■ **WORK REQUIRED**: In the data below, find the line containing "After describing the", then set down that line and every later line up to and including the line containing "Finally, this thesis", exactly.

■ **INPUT MATERIAL**:
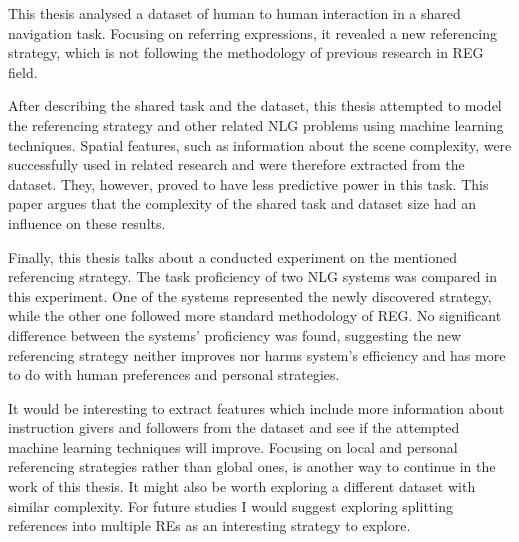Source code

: This thesis analysed a dataset of human to human interaction in a shared navigation task. Focusing on referring expressions, it revealed a new referencing strategy, which is not following the methodology of previous research in REG field. 

After describing the shared task and the dataset, this thesis attempted to model the referencing strategy and other related NLG problems using machine learning techniques. Spatial features, such as information about the scene complexity, were successfully used in related research and were therefore extracted from the dataset. They, however, proved to have less predictive power in this task. This paper argues that the complexity of the shared task and dataset size had an influence on these results.

Finally, this thesis talks about a conducted experiment on the mentioned referencing strategy. The task proficiency of two NLG systems was compared in this experiment. One of the systems represented the newly discovered strategy, while the other one followed more standard methodology of REG. No significant difference between the systems' proficiency was found, suggesting the new referencing strategy neither improves nor harms system's efficiency and has more to do with human preferences and personal strategies.

It would be interesting to extract features which include more information about instruction givers and followers from the dataset and see if the attempted machine learning techniques will improve. Focusing on local and personal referencing strategies rather than global ones, is another way to continue in the work of this thesis. It might also be worth exploring a different dataset with similar complexity. For future studies I would suggest exploring splitting references into multiple REs as an interesting strategy to explore.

■ **YOUR RESPONSE**:
After describing the shared task and the dataset, this thesis attempted to model the referencing strategy and other related NLG problems using machine learning techniques. Spatial features, such as information about the scene complexity, were successfully used in related research and were therefore extracted from the dataset. They, however, proved to have less predictive power in this task. This paper argues that the complexity of the shared task and dataset size had an influence on these results.

Finally, this thesis talks about a conducted experiment on the mentioned referencing strategy. The task proficiency of two NLG systems was compared in this experiment. One of the systems represented the newly discovered strategy, while the other one followed more standard methodology of REG. No significant difference between the systems' proficiency was found, suggesting the new referencing strategy neither improves nor harms system's efficiency and has more to do with human preferences and personal strategies.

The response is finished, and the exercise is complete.